Only the lines below starting at the one that contains "Push your commit" and ending at the one that contains "Commits allow multiple" are to be reproduced, exactly and with both ends kept.

********************

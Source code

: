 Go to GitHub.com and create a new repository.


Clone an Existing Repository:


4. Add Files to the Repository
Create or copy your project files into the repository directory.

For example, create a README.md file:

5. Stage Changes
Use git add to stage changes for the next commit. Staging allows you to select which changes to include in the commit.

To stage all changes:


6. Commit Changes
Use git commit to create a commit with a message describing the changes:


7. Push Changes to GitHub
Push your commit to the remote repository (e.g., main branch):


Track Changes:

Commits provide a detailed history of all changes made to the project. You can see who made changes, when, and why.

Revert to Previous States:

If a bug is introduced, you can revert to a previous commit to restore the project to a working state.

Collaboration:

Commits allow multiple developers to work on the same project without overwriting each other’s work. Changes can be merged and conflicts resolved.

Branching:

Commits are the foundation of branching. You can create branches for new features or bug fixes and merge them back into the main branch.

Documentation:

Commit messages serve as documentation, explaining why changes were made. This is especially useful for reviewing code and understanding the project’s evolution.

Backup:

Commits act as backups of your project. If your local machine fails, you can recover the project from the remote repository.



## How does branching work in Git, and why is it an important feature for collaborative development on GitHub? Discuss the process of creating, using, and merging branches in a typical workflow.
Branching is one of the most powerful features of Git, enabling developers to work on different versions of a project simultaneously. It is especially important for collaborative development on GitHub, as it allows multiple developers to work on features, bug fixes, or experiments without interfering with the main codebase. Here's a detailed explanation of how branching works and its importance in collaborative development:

********************

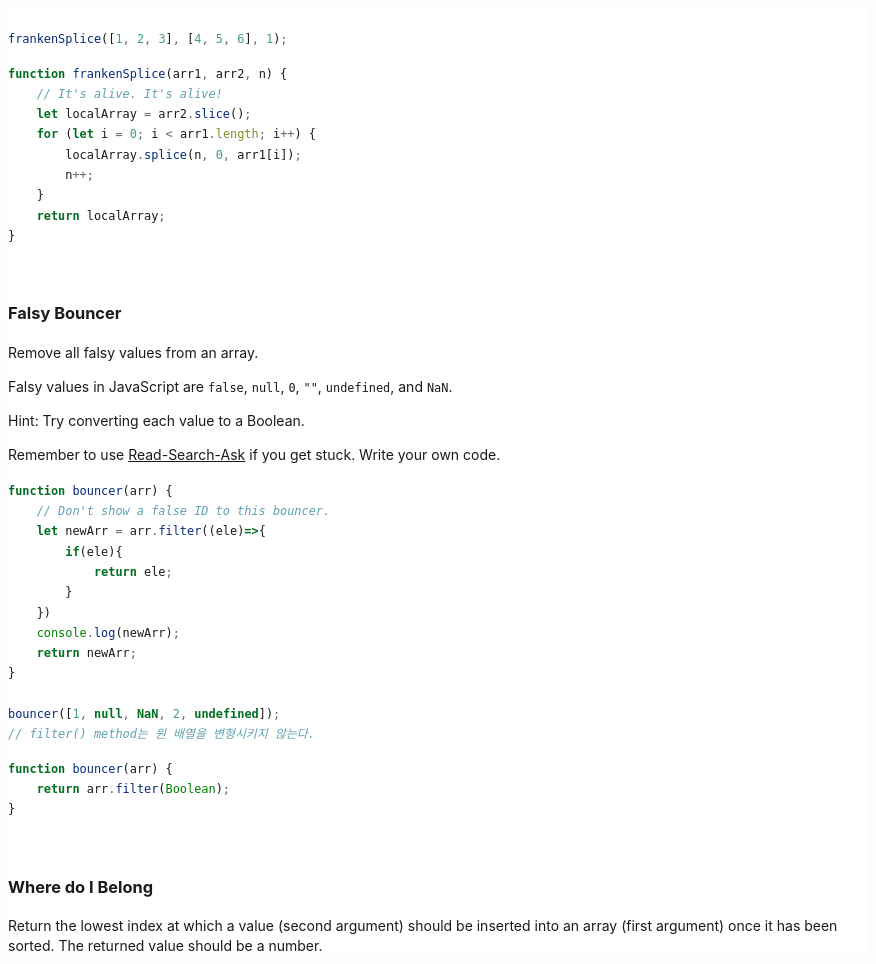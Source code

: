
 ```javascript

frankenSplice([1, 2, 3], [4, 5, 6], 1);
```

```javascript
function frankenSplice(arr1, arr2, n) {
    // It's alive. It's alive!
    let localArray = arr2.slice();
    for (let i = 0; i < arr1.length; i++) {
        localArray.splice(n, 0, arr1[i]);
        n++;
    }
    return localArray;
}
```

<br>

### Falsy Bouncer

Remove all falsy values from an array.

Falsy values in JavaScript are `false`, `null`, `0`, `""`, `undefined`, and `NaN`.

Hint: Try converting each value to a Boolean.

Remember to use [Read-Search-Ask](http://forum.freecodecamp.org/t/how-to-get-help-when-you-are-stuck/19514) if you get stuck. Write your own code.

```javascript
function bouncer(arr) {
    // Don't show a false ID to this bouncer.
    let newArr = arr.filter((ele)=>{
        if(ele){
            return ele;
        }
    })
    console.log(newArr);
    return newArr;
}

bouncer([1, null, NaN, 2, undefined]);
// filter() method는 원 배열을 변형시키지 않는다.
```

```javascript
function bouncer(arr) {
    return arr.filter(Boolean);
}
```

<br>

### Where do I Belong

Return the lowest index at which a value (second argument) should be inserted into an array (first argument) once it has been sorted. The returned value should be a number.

********************

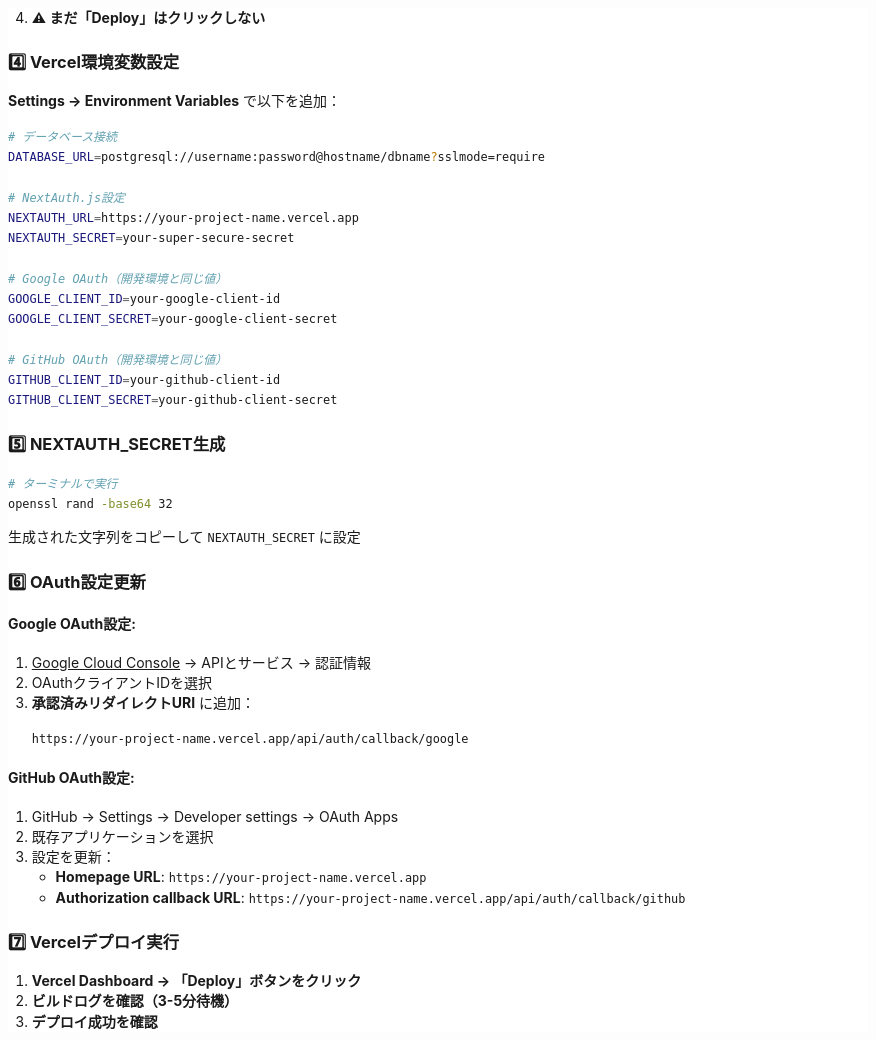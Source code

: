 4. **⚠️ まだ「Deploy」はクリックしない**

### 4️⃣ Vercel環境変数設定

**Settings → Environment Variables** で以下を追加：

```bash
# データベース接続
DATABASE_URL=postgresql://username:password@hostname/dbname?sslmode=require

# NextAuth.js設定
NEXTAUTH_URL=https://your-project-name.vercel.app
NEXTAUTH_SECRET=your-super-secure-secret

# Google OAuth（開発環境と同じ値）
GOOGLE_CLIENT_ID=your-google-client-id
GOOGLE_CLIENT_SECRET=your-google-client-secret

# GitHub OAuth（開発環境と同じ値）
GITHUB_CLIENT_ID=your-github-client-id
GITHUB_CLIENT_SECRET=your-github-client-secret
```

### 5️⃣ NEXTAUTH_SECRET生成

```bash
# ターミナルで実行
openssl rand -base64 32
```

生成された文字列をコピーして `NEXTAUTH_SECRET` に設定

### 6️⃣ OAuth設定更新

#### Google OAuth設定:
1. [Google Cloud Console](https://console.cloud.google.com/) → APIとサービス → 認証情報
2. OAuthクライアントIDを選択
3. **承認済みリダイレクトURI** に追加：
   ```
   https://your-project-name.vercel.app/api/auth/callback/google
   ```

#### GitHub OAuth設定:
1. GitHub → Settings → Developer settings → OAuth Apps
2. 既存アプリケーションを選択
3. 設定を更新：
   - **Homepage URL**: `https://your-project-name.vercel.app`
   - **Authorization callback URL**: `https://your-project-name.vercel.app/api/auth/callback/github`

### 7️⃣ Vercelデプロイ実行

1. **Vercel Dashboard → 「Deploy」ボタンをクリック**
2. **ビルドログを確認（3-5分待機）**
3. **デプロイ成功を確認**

********************

RESPONSE TO THIS EXERCISE -
Push your commit to the remote repository (e.g., main branch):


Track Changes:

Commits provide a detailed history of all changes made to the project. You can see who made changes, when, and why.

Revert to Previous States:

If a bug is introduced, you can revert to a previous commit to restore the project to a working state.

Collaboration:

Commits allow multiple developers to work on the same project without overwriting each other’s work. Changes can be merged and conflicts resolved.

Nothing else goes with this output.